50 lat temu, 27 listopada 1956 r., w dalekim Melbourne, dwa tygodnie po swych 22. urodzinach, Elżbieta Duńska-Krzesińska zdobyła złoty medal w skoku w dal.
Finał konkursu skoku w dal rozpoczął się przed główną trybuną stadionu Cricket Ground o godz. 16,45 (w Polsce była 5,45). Polka, rekordzistka świata (6,35 m, sierpień 1956, Budapeszt) rozpoczęła od skoku na odległość 6,20 m. W drugim skoku wyrównała swój rekord świata - 6,35 m i to wystarczyło do zwycięstwa. Kolejne próby były spalone, następnie w 5. serii było 6,05 m, a w ostatniej znowu skok spalony...

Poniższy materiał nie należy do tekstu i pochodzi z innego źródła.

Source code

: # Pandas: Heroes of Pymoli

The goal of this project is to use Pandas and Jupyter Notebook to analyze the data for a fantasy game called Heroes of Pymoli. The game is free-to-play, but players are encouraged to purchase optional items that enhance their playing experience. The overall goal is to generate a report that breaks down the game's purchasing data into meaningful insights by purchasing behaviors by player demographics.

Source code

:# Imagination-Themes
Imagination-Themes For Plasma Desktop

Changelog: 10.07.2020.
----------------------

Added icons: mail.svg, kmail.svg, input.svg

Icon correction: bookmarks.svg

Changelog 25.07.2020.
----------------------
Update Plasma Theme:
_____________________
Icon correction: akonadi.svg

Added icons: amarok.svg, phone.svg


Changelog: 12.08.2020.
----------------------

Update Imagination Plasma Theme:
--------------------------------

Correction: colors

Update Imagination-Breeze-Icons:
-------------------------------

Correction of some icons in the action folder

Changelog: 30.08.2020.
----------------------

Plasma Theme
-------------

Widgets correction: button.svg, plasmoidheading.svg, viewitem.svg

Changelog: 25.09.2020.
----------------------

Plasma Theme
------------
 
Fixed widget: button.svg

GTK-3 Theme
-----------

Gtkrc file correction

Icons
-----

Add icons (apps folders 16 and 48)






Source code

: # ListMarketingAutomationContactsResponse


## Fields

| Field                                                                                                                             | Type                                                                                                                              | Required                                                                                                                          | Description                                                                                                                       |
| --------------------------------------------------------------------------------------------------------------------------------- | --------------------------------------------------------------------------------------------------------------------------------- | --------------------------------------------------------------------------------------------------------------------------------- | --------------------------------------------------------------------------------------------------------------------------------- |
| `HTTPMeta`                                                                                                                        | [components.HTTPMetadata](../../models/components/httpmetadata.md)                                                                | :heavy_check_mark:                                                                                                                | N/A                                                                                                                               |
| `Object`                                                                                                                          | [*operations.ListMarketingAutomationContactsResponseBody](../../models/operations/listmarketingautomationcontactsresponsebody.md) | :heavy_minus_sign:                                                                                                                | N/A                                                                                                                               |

Złoty medal "Złotej Eli" był drugim takim trofeum polskich sportowców w igrzyskach po II wojnie światowej (cztery lata wcześniej w Helsinkach mistrzem olimpijskim w boksie został Zygmunt Chychła). Zwycięstwo E. Krzesińskiej w Australii było jednocześnie czwartym olimpijskim mistrzostwem polskiego sportu i polskiej la (po Halinie Konopackiej - 1928 r., Januszu Kusocińskim i Stanisławie Walasiewiczównie - 1932 r.) i szóstym w historii startów polskich sportowców w igrzyskach.

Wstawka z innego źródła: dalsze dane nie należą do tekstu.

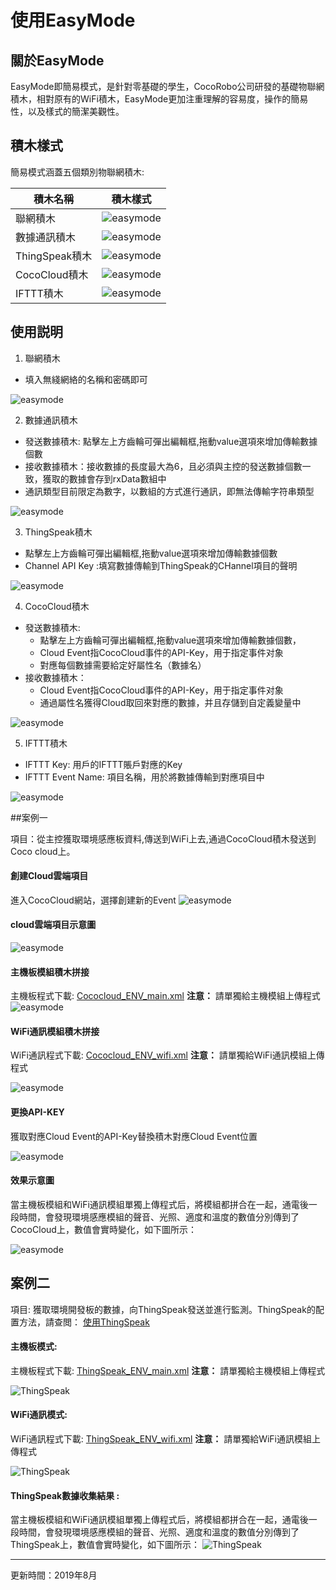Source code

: # 使用EasyMode

## 關於EasyMode
EasyMode即簡易模式，是針對零基礎的學生，CocoRobo公司研發的基礎物聯網積木，相對原有的WiFi積木，EasyMode更加注重理解的容易度，操作的簡易性，以及樣式的簡潔美觀性。

## 積木樣式
 簡易模式涵蓋五個類別物聯網積木:

 | 積木名稱 | 積木樣式         |
| -------- | ------------------ |
| 聯網積木    | ![easymode](../media/easymode/network_blocks.png) |
|  數據通訊積木   |  ![easymode](../media/easymode/transfer_blocks.png) |
| ThingSpeak積木 |  ![easymode](../media/easymode/ThingSpeak_blocks.png)|
|CocoCloud積木  | ![easymode](../media/easymode/CocoCloud_blocks.png) |
| IFTTT積木 | ![easymode](../media/easymode/IFTTT_blocks.png) |


## 使用説明
1. 聯網積木
  * 填入無綫網絡的名稱和密碼即可

 ![easymode](../media/easymode/network_blocks.png)



2. 數據通訊積木
  * 發送數據積木: 點擊左上方齒輪可彈出編輯框,拖動value選項來增加傳輸數據個數
  * 接收數據積木：接收數據的長度最大為6，且必須與主控的發送數據個數一致，獲取的數據會存到rxData數組中
  * 通訊類型目前限定為數字，以數組的方式進行通訊，即無法傳輸字符串類型

  ![easymode](../media/easymode/transfer_detail.png)

3. ThingSpeak積木
  *  點擊左上方齒輪可彈出編輯框,拖動value選項來增加傳輸數據個數
  *  Channel API Key :填寫數據傳輸到ThingSpeak的CHannel項目的聲明

  ![easymode](../media/easymode/ThingSpeak_detail.png)


4. CocoCloud積木
  * 發送數據積木:
    * 點擊左上方齒輪可彈出編輯框,拖動value選項來增加傳輸數據個數，
    * Cloud Event指CocoCloud事件的API-Key，用于指定事件对象
    * 對應每個數據需要給定好屬性名（數據名）
  * 接收數據積木：
    * Cloud Event指CocoCloud事件的API-Key，用于指定事件对象
    * 通過屬性名獲得Cloud取回來對應的數據，并且存儲到自定義變量中

 ![easymode](../media/easymode/CocoCloud_detail.png)

5. IFTTT積木
  * IFTTT Key: 用戶的IFTTT賬戶對應的Key
  * IFTTT Event Name: 項目名稱，用於將數據傳輸到對應項目中

 ![easymode](../media/easymode/IFTTT_detail.png)

##案例一

 項目：從主控獲取環境感應板資料,傳送到WiFi上去,通過CocoCloud積木發送到Coco cloud上。

 #### 創建Cloud雲端項目

 進入CocoCloud網站，選擇創建新的Event
  ![easymode](../media/easymode/easymode_cloud_setting.png)

 #### cloud雲端項目示意圖

  ![easymode](../media/easymode/easymode_cloud_setting_event.png)

 #### 主機板模組積木拼接
 主機板程式下載: <a href="../xml/Cococloud_ENV_main.xml" download>Cococloud_ENV_main.xml</a>
 **注意：** 請單獨給主機模組上傳程式
  ![easymode](../media/easymode/easymode_getCloud_example_m.png)


 ####  WiFi通訊模組積木拼接

 WiFi通訊程式下載: <a href="../xml/Cococloud_ENV_wifi.xml" download>Cococloud_ENV_wifi.xml</a>
 **注意：** 請單獨給WiFi通訊模組上傳程式

  ![easymode](../media/easymode/easymode_getCloud_example_w.png)

 ####  更換API-KEY

 獲取對應Cloud Event的API-Key替換積木對應Cloud Event位置

  ![easymode](../media/easymode/easymode_getCloud_example_getkey.png)


#### 效果示意圖

 當主機板模組和WiFi通訊模組單獨上傳程式后，將模組都拼合在一起，通電後一段時間，會發現環境感應模組的聲音、光照、適度和溫度的數值分別傳到了CocoCloud上，數值會實時變化，如下圖所示：

  ![easymode](../media/easymode/easymode_getCloud_example_result.png)

## 案例二

項目: 獲取環境開發板的數據，向ThingSpeak發送並進行監測。ThingSpeak的配置方法，請查閲： [使用ThingSpeak](/thingspeak.md)

#### 主機板模式:

 主機板程式下載: <a href="../xml/Thingspeak_ENV_main.xml" download>ThingSpeak_ENV_main.xml</a>
 **注意：** 請單獨給主機模組上傳程式

![ThingSpeak](../media/ThingSpeak_example_main.png)

#### WiFi通訊模式:
 WiFi通訊程式下載: <a href="../xml/Thingspeak_ENV_wifi.xml" download>ThingSpeak_ENV_wifi.xml</a>
 **注意：** 請單獨給WiFi通訊模組上傳程式

![ThingSpeak](../media/ThingSpeak_example_wifi.png)

#### ThingSpeak數據收集結果 :

當主機板模組和WiFi通訊模組單獨上傳程式后，將模組都拼合在一起，通電後一段時間，會發現環境感應模組的聲音、光照、適度和溫度的數值分別傳到了ThingSpeak上，數值會實時變化，如下圖所示：
![ThingSpeak](../media/ThingSpeak_example_res.png)

---
更新時間：2019年8月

Cieszyła się z tego osiągnięcia cała polska ekipa olimpijska, bowiem był to jedyny złoty krążek zdobyty w Melbourne. Radość z sukcesu Elżbiety Krzesińskiej była wielka wśród Polonii australijskiej, w kraju i w najdalszych zakątkach świata, gdzie los rzucił Polaków. Przykładem jedna z depesz, którą przysłano do wioski olimpijskiej z... Timoru. "Wzruszeni do łez przy dźwiękach Jeszcze Polska nie zginęła. Bóg Ci zapłać, nasze dziecko - Perkowie".
Zapytana po latach, jak pamięta ów listopadowy dzień olimpijskiego zwycięstwa, Elżbieta Duńska-Krzesińska powiedziała. "Tak jakby to zdarzyło się wczoraj. Pomyślałam wtedy, stojąc na podium, że Polka jest lepsza od zawodniczek światowych potęg lekkoatletycznych. Byłam szczęśliwa".

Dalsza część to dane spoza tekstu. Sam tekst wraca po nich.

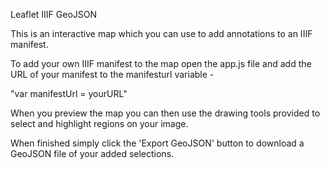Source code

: Leaflet IIIF GeoJSON

This is an interactive map which you can use to add annotations
to an IIIF manifest.

To add your own IIIF manifest to the map open the app.js file and
add the URL of your manifest to the manifesturl variable -

"var manifestUrl = yourURL"

When you preview the map you can then use the drawing tools provided
to select and highlight regions on your image.

When finished simply click the 'Export GeoJSON' button to download
a GeoJSON file of your added selections.
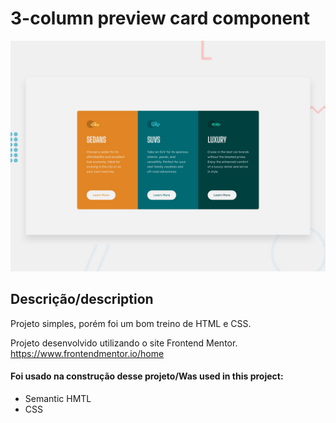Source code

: #  3-column preview card component

![Design preview for the 3-column preview card component coding challenge](./design/desktop-preview.jpg)

## Descrição/description

Projeto simples, porém foi um bom treino de HTML e CSS.

Projeto desenvolvido utilizando o site Frontend Mentor. https://www.frontendmentor.io/home

#### Foi usado na construção desse projeto/Was used in this project:

- Semantic HMTL
- CSS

A jak pamięta ten dzień wielki romantyk sportowych relacji epoki radia, red. Bohdan Tomaszewski, dla którego była to pierwsza olimpiada.
"Było to zimne, wietrzne popołudnie. Wpadłem na główny stadion olimpijski wprost z hali bokserskiej, gdzie porywający pojedynek, szkoda, że przegrany stoczył na ringu Leszek Drogosz ze świetnym Jengibarjanem. Drżałem z zimna, ale też z emocji, czy któraś z rywalek "złotej Eli" nie skoczy dalej niż ona. Gdy zobaczyłem na tablicy wyników, że prowadzi nadal, mając 6,35 m, byłem już spokojniejszy. W ostatniej serii najgroźniejsza z konkurentek, czarnoskóra Willye White skoczyła jeszcze 6,09 i na rozbiegu stanęła Duńska-Krzesińska. Wzięła bardzo długi rozbieg, chcąc zapewne poprawić swój rekord świata... Nie udało się... Za chwilę odbierała gratulacje od Amerykanki i koleżanek z reprezentacji, Marii Kusion i Genowefy Minickiej. Obie wykonały wokół niej taniec radości".